— Пока ничего. Просто успокоил вас. Вы снова ошиблись. У меня еще есть сила. А теперь выслушайте меня. Вы наверняка убеждены, что мое изобретение антигуманно и преступно. Так вот, никогда еще наука не ставила столь гуманных целей и никогда не подходила к их выполнению так близко. Вы просто не видите эту цель, вы вязнете в мелочах, да и как вы можете судить обо всем этом? Я давно переболел вашими сомнениями, и теперь они кажутся мне смешными.
— Убийца, — проговорил Елагин. — Уж не меня ли вы решили сделать донором для вашей дочери?
— Вы угадали. Сколько вам лет? Около сорока? Ничего, на первый раз сойдет и такое тело, а потом я подберу более тщательно молодое, здоровое, красивое и желательно — девичье. Все-таки моей дочери будет очень неуютно в вашем теле, но ничего, она потерпит, пока…
— Как же вы убьете меня, не нарушая тела?
— Это ничего. Это я умею. Это не больно.
Они услышали стоны одновременно.
— Ну вот и все, — сказал Елагин, пытаясь подняться.
— Ну вот и все, — повторил Загладин. — Все.
— Теперь моя очередь?
— Ваша… — Загладин усмехнулся, не зло, а устало и скорбно. — Да, кстати. Мои рукописи в письменном столе. Ключ на книжной полке, вторая снизу у окна. А теперь прощайте. И не мешайте мне.
— Какие еще рукописи! — закричал Елагин. — Убийца!
— Дурак, — снова усмехнулся Загладин. — Прощайте. Я вас больше не увижу.
— Или я вас?
— Не все ли равно. Ну ладно, у меня времени в обрез. Сейчас она умрет.

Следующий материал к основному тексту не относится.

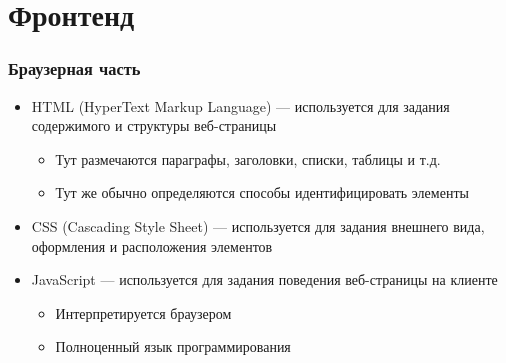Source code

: \documentclass{../../slides-style}
\begin{document}
    \section{Фронтенд}

    \begin{frame}
        \frametitle{Браузерная часть}
        \begin{itemize}
            \item HTML (HyperText Markup Language) --- используется для задания содержимого и структуры веб-страницы
            \begin{itemize}
                \item Тут размечаются параграфы, заголовки, списки, таблицы и т.д.
                \item Тут же обычно определяются способы идентифицировать элементы
            \end{itemize}
            \item CSS (Cascading Style Sheet) --- используется для задания внешнего вида, оформления и расположения элементов
            \item JavaScript --- используется для задания поведения веб-страницы на клиенте
            \begin{itemize}
                \item Интерпретируется браузером
                \item Полноценный язык программирования
            \end{itemize}
        \end{itemize}
    \end{frame}
\end{document}
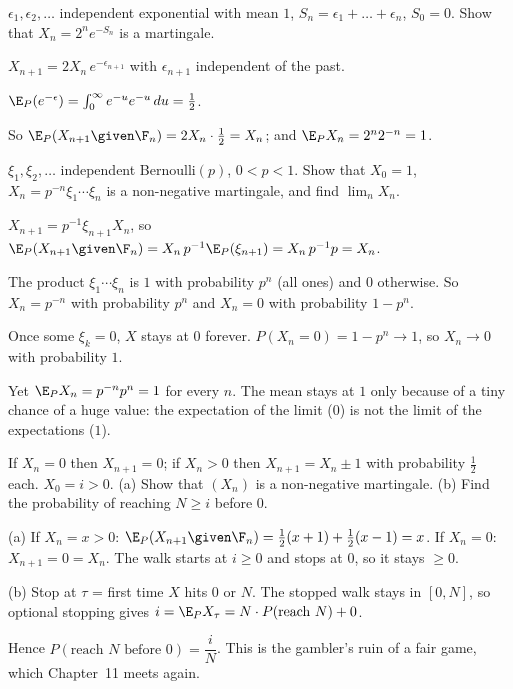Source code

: \begin{problem}
$\epsilon_1,\epsilon_2,\ldots$ independent exponential with mean $1$, $S_n=\epsilon_1+\dots+\epsilon_n$, $S_0=0$. Show that $X_n=2^ne^{-S_n}$ is a martingale.
\begin{steps}
  \item $X_{n+1}=2X_n\,e^{-\epsilon_{n+1}}$ with $\epsilon_{n+1}$ independent of the past.
  \item $\E_P(e^{-\epsilon})=\int_0^\infty e^{-u}e^{-u}\,du=\frac12$.
  \item So $\E_P(X_{n+1}\given\F_n)=2X_n\cdot\frac12=X_n$; and $\E_PX_n=2^n2^{-n}=1$.
\end{steps}
\end{problem}

\begin{problem}
$\xi_1,\xi_2,\ldots$ independent Bernoulli$(p)$, $0<p<1$. Show that $X_0=1$, $X_n=p^{-n}\xi_1\cdots\xi_n$ is a non-negative martingale, and find $\lim_nX_n$.
\begin{steps}
  \item $X_{n+1}=p^{-1}\xi_{n+1}X_n$, so $\E_P(X_{n+1}\given\F_n)=X_n\,p^{-1}\E_P(\xi_{n+1})=X_n\,p^{-1}p=X_n$.
  \item The product $\xi_1\cdots\xi_n$ is $1$ with probability $p^n$ (all ones) and $0$ otherwise. So $X_n=p^{-n}$ with probability $p^n$ and $X_n=0$ with probability $1-p^n$.
  \item Once some $\xi_k=0$, $X$ stays at $0$ forever. $P(X_n=0)=1-p^n\to1$, so $X_n\to0$ with probability $1$.
\end{steps}
Yet $\E_PX_n=p^{-n}p^n=1$ for every $n$. The mean stays at $1$ only because of a tiny chance of a huge value: the expectation of the limit ($0$) is not the limit of the expectations ($1$).
\end{problem}

\begin{problem}
If $X_n=0$ then $X_{n+1}=0$; if $X_n>0$ then $X_{n+1}=X_n\pm1$ with probability $\frac12$ each. $X_0=i>0$. (a) Show that $(X_n)$ is a non-negative martingale. (b) Find the probability of reaching $N\ge i$ before $0$.
\begin{steps}
  \item (a) If $X_n=x>0$: $\E_P(X_{n+1}\given\F_n)=\frac12(x+1)+\frac12(x-1)=x$. If $X_n=0$: $X_{n+1}=0=X_n$. The walk starts at $i\ge0$ and stops at $0$, so it stays $\ge0$.
  \item (b) Stop at $\tau$ = first time $X$ hits $0$ or $N$. The stopped walk stays in $[0,N]$, so optional stopping gives $i=\E_PX_\tau=N\cdot P(\text{reach }N)+0$.
  \item Hence $P(\text{reach }N\text{ before }0)=\dfrac iN$. This is the gambler's ruin of a fair game, which Chapter~11 meets again.
\end{steps}
\end{problem}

Загладин вышел, и Елагин остался один, лежащим на спине, и по-прежнему не в силах был шевельнуться, словно парализованный. Страха почему-то не было. Быть может, оттого, что он не мог представить убийство без привычных атрибутов: топора, ножа или пистолета. Или яда, в конце концов.
Когда истекло время, он услышал крик.
Кричал Загладин. Закричал, а потом застонал, а потом зарыдал в голос.
И тут тяжесть, наполнявшая тело Елагина, отхлынула, мышцы привычно напряглись, и он вскочил на ноги.
Он вбежал в комнату и увидел свою Марусю, лежавшую неподвижно, а на полу сидел Загладин и размазывал слезы по щекам, а лицо его было растерянным и напуганным, как у горько обиженной девочки.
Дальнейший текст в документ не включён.